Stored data
↓↓↓

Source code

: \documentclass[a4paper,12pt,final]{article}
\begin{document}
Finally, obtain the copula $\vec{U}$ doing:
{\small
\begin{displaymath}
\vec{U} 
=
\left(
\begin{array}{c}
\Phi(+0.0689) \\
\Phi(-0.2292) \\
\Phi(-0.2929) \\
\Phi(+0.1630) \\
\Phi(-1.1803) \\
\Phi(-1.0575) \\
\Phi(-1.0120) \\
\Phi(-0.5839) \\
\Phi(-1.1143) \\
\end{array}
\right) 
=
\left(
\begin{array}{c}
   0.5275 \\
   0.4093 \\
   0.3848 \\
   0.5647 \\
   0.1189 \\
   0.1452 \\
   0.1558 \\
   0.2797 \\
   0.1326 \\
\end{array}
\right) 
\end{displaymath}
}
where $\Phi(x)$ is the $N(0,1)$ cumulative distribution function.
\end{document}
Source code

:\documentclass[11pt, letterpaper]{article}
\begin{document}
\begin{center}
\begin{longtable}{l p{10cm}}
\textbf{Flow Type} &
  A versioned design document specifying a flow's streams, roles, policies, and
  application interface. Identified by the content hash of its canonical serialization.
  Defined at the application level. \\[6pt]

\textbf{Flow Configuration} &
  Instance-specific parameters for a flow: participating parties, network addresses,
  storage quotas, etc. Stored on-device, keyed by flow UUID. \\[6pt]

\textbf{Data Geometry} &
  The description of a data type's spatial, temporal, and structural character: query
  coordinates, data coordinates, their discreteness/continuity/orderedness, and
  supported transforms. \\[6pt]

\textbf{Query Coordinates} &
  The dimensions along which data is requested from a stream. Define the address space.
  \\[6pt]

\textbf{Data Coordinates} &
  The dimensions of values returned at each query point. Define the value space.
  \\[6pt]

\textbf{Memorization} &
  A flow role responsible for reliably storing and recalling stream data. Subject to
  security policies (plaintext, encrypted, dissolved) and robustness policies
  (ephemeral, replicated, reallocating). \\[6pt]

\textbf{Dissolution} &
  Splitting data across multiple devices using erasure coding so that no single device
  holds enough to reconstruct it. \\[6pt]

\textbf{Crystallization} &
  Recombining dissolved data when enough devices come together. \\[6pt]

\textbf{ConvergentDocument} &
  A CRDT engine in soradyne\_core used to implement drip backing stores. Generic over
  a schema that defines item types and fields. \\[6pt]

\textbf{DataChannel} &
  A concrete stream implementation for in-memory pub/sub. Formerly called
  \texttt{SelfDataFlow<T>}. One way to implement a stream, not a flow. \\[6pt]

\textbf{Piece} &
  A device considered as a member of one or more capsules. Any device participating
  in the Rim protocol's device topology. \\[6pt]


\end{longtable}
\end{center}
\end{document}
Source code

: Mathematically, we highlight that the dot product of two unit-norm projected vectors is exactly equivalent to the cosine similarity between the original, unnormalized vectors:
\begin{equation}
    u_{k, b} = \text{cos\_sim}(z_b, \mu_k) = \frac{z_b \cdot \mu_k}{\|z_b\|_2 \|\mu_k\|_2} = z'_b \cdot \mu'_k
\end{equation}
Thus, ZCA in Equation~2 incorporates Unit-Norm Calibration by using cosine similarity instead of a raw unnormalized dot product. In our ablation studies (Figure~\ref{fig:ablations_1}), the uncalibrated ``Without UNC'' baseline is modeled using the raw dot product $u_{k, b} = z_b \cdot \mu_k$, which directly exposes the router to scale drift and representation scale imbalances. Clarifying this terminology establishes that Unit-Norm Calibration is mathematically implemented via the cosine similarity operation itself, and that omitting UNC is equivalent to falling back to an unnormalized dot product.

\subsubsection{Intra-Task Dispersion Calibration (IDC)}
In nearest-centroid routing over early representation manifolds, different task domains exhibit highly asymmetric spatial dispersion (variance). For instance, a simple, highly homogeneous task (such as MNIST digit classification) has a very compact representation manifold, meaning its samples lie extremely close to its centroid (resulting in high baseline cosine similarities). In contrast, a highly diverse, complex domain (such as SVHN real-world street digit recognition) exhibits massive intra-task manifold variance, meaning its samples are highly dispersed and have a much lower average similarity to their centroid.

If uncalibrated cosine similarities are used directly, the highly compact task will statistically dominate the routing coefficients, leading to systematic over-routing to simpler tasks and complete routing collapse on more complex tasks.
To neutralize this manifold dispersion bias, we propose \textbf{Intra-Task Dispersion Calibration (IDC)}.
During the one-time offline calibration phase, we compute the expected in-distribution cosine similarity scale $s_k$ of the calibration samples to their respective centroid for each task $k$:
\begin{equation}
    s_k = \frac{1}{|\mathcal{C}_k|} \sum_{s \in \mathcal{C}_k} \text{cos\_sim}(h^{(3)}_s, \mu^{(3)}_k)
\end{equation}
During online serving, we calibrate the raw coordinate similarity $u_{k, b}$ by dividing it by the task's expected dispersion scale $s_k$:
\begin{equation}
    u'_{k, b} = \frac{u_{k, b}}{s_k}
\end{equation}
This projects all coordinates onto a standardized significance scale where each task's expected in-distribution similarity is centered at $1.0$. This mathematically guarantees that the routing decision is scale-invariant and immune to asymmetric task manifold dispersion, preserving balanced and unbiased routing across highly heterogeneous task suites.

↑↑↑

### Problem statement
Copy out the lines above with "dimensions" in them.

### Written solution
  The dimensions along which data is requested from a stream. Define the address space.
  The dimensions of values returned at each query point. Define the value space.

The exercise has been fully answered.